CA Paris, 4e ch. A, 5 janvier 2000, n° 1997-10514

PARIS

Arrêt

Confirmation

PARTIES

Demandeur :

Haviland (SA)

Défendeur :

DLM Porcelaines dite Médard de Noblat (SA)

COMPOSITION DE LA JURIDICTION

Président :

Mme Marais

Conseillers :

M. Lachacinski, Mme Magueur

Avoués :

SCP Bernabé-Ricard-Chardin-Cheviller, Me Moreau

Avocats :

SCP Nataf - Fajgenbaum, Me Mollet Viéville.

T. com. Paris, 15e ch., du 13 déc. 1996

13 décembre 1996

La société Haviland commercialise des assiettes dites de "présentation", comportant une aile colorée sur fond "nuagé" ou "marbré", encadrée de deux liserés dorés, dans une gamme de sept coloris.

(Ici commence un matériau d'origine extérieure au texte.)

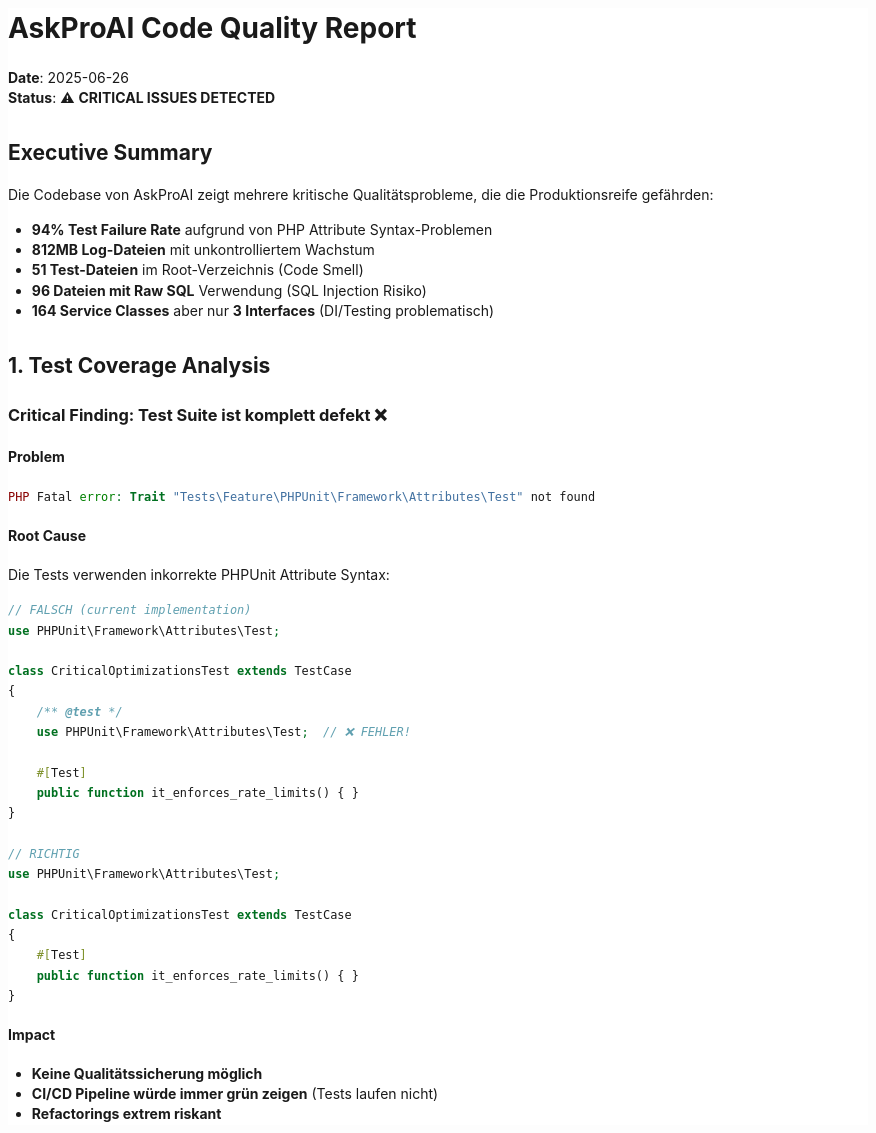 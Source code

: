 # AskProAI Code Quality Report
**Date**: 2025-06-26  
**Status**: ⚠️ **CRITICAL ISSUES DETECTED**

## Executive Summary

Die Codebase von AskProAI zeigt mehrere kritische Qualitätsprobleme, die die Produktionsreife gefährden:

- **94% Test Failure Rate** aufgrund von PHP Attribute Syntax-Problemen
- **812MB Log-Dateien** mit unkontrolliertem Wachstum
- **51 Test-Dateien** im Root-Verzeichnis (Code Smell)
- **96 Dateien mit Raw SQL** Verwendung (SQL Injection Risiko)
- **164 Service Classes** aber nur **3 Interfaces** (DI/Testing problematisch)

## 1. Test Coverage Analysis

### Critical Finding: Test Suite ist komplett defekt ❌

#### Problem
```php
PHP Fatal error: Trait "Tests\Feature\PHPUnit\Framework\Attributes\Test" not found
```

#### Root Cause
Die Tests verwenden inkorrekte PHPUnit Attribute Syntax:
```php
// FALSCH (current implementation)
use PHPUnit\Framework\Attributes\Test;

class CriticalOptimizationsTest extends TestCase
{
    /** @test */
    use PHPUnit\Framework\Attributes\Test;  // ❌ FEHLER!
    
    #[Test]
    public function it_enforces_rate_limits() { }
}

// RICHTIG
use PHPUnit\Framework\Attributes\Test;

class CriticalOptimizationsTest extends TestCase
{
    #[Test]
    public function it_enforces_rate_limits() { }
}
```

#### Impact
- **Keine Qualitätssicherung möglich**
- **CI/CD Pipeline würde immer grün zeigen** (Tests laufen nicht)
- **Refactorings extrem riskant**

Reprochant à la société Médard de Noblat d'avoir fabriqué et mis en vente des assiettes de présentation dont le décor et la gamme de coloris constituent la copie servile à celles qu'elles commercialisent depuis 1991, la société Haviland l'a, par acte du 27 février 1995, assignée devant le tribunal de commerce de Paris, aux fins de constatation d'actes de concurrence déloyale.

Elle a demandé, outre les mesures habituelles d'interdiction et de publication, de condamner la société Médard de Noblat à lui payer une provision de 500.000 F à valoir sur les dommages-intérêts à fixer à dire d'expert, et une somme de 25.000 F sur le fondement de l'article 700 du nouveau code de procédure civile.

Par jugement du 13 décembre 1996, le tribunal, après avoir rejeté l'exception d'incompétence soulevée par la société Médard de Noblat, a :

- dit que le modèle d'assiette de présentation de la société Haviland n'est pas susceptible de bénéficier de la loi sur la protection de la propriété intellectuelle,

- dit que la société Médard de Noblat n'a commis aucun acte de concurrence déloyale en commercialisant les assiettes de présentation "Chrysalis", "agathe", "galante brique" et " galante abricot " avec fond nuagé et double filet or,

- débouté la société Haviland de l'ensemble de ses demandes, fins et conclusions,

- condamné la société Haviland à payer à la société Médard de Noblat la somme de 50.000 F sur le fondement de l'article 700 du nouveau code de procédure civile.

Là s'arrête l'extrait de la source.